*EXERCISE INSTRUCTIONS:* Give all of the data below again exactly, and drop the images.
** STORED DATA follows **
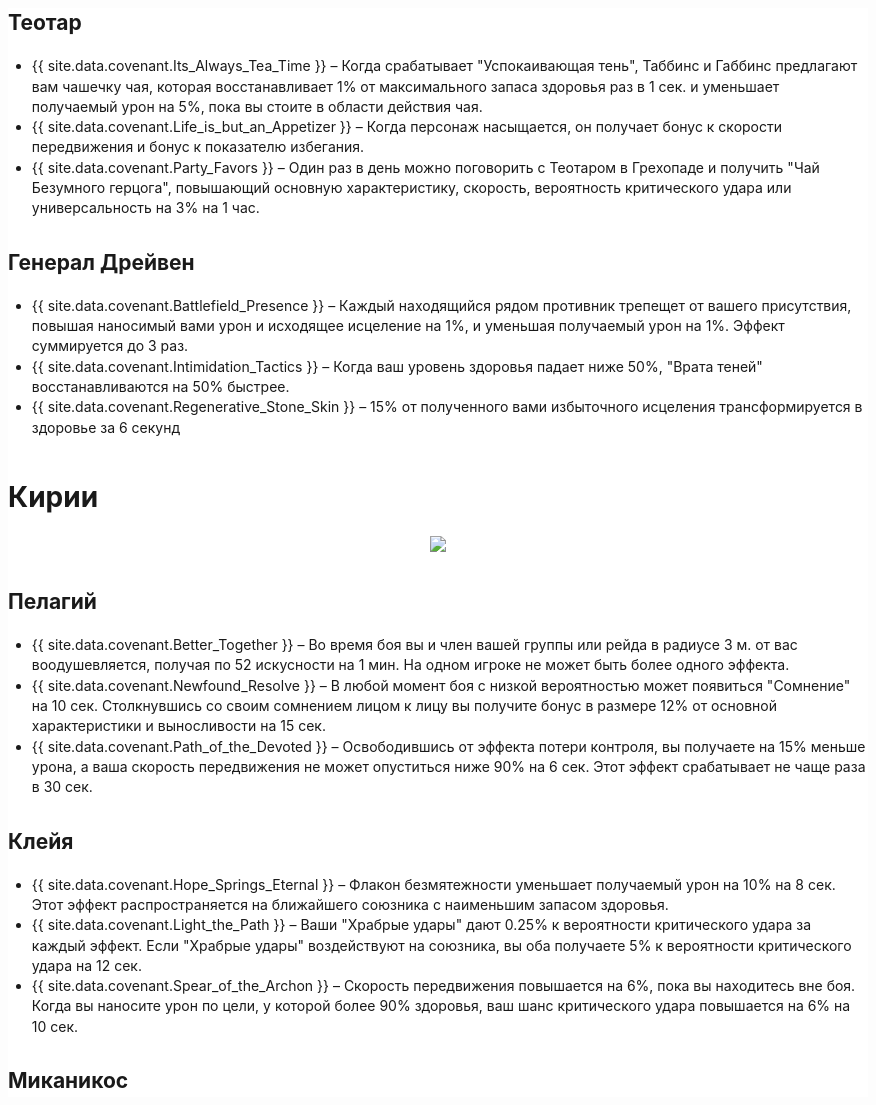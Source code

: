 ## Теотар

* {{ site.data.covenant.Its_Always_Tea_Time }} – Когда срабатывает "Успокаивающая тень", Таббинс и Габбинс предлагают вам чашечку чая, которая восстанавливает 1% от максимального запаса здоровья раз в 1 сек. и уменьшает получаемый урон на 5%, пока вы стоите в области действия чая.
* {{ site.data.covenant.Life_is_but_an_Appetizer }} – Когда персонаж насыщается, он получает бонус к скорости передвижения и бонус к показателю избегания.
* {{ site.data.covenant.Party_Favors }} – Один раз в день можно поговорить с Теотаром в Грехопаде и получить "Чай Безумного герцога", повышающий основную характеристику, скорость, вероятность критического удара или универсальность на 3% на 1 час.

## Генерал Дрейвен
* {{ site.data.covenant.Battlefield_Presence }} – Каждый находящийся рядом противник трепещет от вашего присутствия, повышая наносимый вами урон и исходящее исцеление на 1%, и уменьшая получаемый урон на 1%. Эффект суммируется до 3 раз.
* {{ site.data.covenant.Intimidation_Tactics }} – Когда ваш уровень здоровья падает ниже 50%, "Врата теней" восстанавливаются на 50% быстрее.
* {{ site.data.covenant.Regenerative_Stone_Skin }} – 15% от полученного вами избыточного исцеления трансформируется в здоровье за 6 секунд

# Кирии

<p align="center" width="100%"> <img src="{{ site.url }}/assets/img/blog/conduits/kiri_logo.png"> </p>

## Пелагий

* {{ site.data.covenant.Better_Together }} – Во время боя вы и член вашей группы или рейда в радиусе 3 м. от вас воодушевляется, получая по 52 искусности на 1 мин. На одном игроке не может быть более одного эффекта.
* {{ site.data.covenant.Newfound_Resolve }} – В любой момент боя с низкой вероятностью может появиться "Сомнение" на 10 сек. Столкнувшись со своим сомнением лицом к лицу вы получите бонус в размере 12% от основной характеристики и выносливости на 15 сек.
* {{ site.data.covenant.Path_of_the_Devoted }} – Освободившись от эффекта потери контроля, вы получаете на 15% меньше урона, а ваша скорость передвижения не может опуститься ниже 90% на 6 сек. Этот эффект срабатывает не чаще раза в 30 сек.

## Клейя

* {{ site.data.covenant.Hope_Springs_Eternal }} – Флакон безмятежности уменьшает получаемый урон на 10% на 8 сек. Этот эффект распространяется на ближайшего союзника с наименьшим запасом здоровья.
* {{ site.data.covenant.Light_the_Path }} – Ваши "Храбрые удары" дают 0.25% к вероятности критического удара за каждый эффект. Если "Храбрые удары" воздействуют на союзника, вы оба получаете 5% к вероятности критического удара на 12 сек.
* {{ site.data.covenant.Spear_of_the_Archon }} – Скорость передвижения повышается на 6%, пока вы находитесь вне боя. Когда вы наносите урон по цели, у которой более 90% здоровья, ваш шанс критического удара повышается на 6% на 10 сек.

## Миканикос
** End of STORED DATA **
*RESULT OF THIS TASK:*
Source code

: ## Теотар

* {{ site.data.covenant.Its_Always_Tea_Time }} – Когда срабатывает "Успокаивающая тень", Таббинс и Габбинс предлагают вам чашечку чая, которая восстанавливает 1% от максимального запаса здоровья раз в 1 сек. и уменьшает получаемый урон на 5%, пока вы стоите в области действия чая.
* {{ site.data.covenant.Life_is_but_an_Appetizer }} – Когда персонаж насыщается, он получает бонус к скорости передвижения и бонус к показателю избегания.
* {{ site.data.covenant.Party_Favors }} – Один раз в день можно поговорить с Теотаром в Грехопаде и получить "Чай Безумного герцога", повышающий основную характеристику, скорость, вероятность критического удара или универсальность на 3% на 1 час.

## Генерал Дрейвен
* {{ site.data.covenant.Battlefield_Presence }} – Каждый находящийся рядом противник трепещет от вашего присутствия, повышая наносимый вами урон и исходящее исцеление на 1%, и уменьшая получаемый урон на 1%. Эффект суммируется до 3 раз.
* {{ site.data.covenant.Intimidation_Tactics }} – Когда ваш уровень здоровья падает ниже 50%, "Врата теней" восстанавливаются на 50% быстрее.
* {{ site.data.covenant.Regenerative_Stone_Skin }} – 15% от полученного вами избыточного исцеления трансформируется в здоровье за 6 секунд

# Кирии

<p align="center" width="100%"> <img src="{{ site.url }}/assets/img/blog/conduits/kiri_logo.png"> </p>

## Пелагий

* {{ site.data.covenant.Better_Together }} – Во время боя вы и член вашей группы или рейда в радиусе 3 м. от вас воодушевляется, получая по 52 искусности на 1 мин. На одном игроке не может быть более одного эффекта.
* {{ site.data.covenant.Newfound_Resolve }} – В любой момент боя с низкой вероятностью может появиться "Сомнение" на 10 сек. Столкнувшись со своим сомнением лицом к лицу вы получите бонус в размере 12% от основной характеристики и выносливости на 15 сек.
* {{ site.data.covenant.Path_of_the_Devoted }} – Освободившись от эффекта потери контроля, вы получаете на 15% меньше урона, а ваша скорость передвижения не может опуститься ниже 90% на 6 сек. Этот эффект срабатывает не чаще раза в 30 сек.

## Клейя

* {{ site.data.covenant.Hope_Springs_Eternal }} – Флакон безмятежности уменьшает получаемый урон на 10% на 8 сек. Этот эффект распространяется на ближайшего союзника с наименьшим запасом здоровья.
* {{ site.data.covenant.Light_the_Path }} – Ваши "Храбрые удары" дают 0.25% к вероятности критического удара за каждый эффект. Если "Храбрые удары" воздействуют на союзника, вы оба получаете 5% к вероятности критического удара на 12 сек.
* {{ site.data.covenant.Spear_of_the_Archon }} – Скорость передвижения повышается на 6%, пока вы находитесь вне боя. Когда вы наносите урон по цели, у которой более 90% здоровья, ваш шанс критического удара повышается на 6% на 10 сек.

## Миканикос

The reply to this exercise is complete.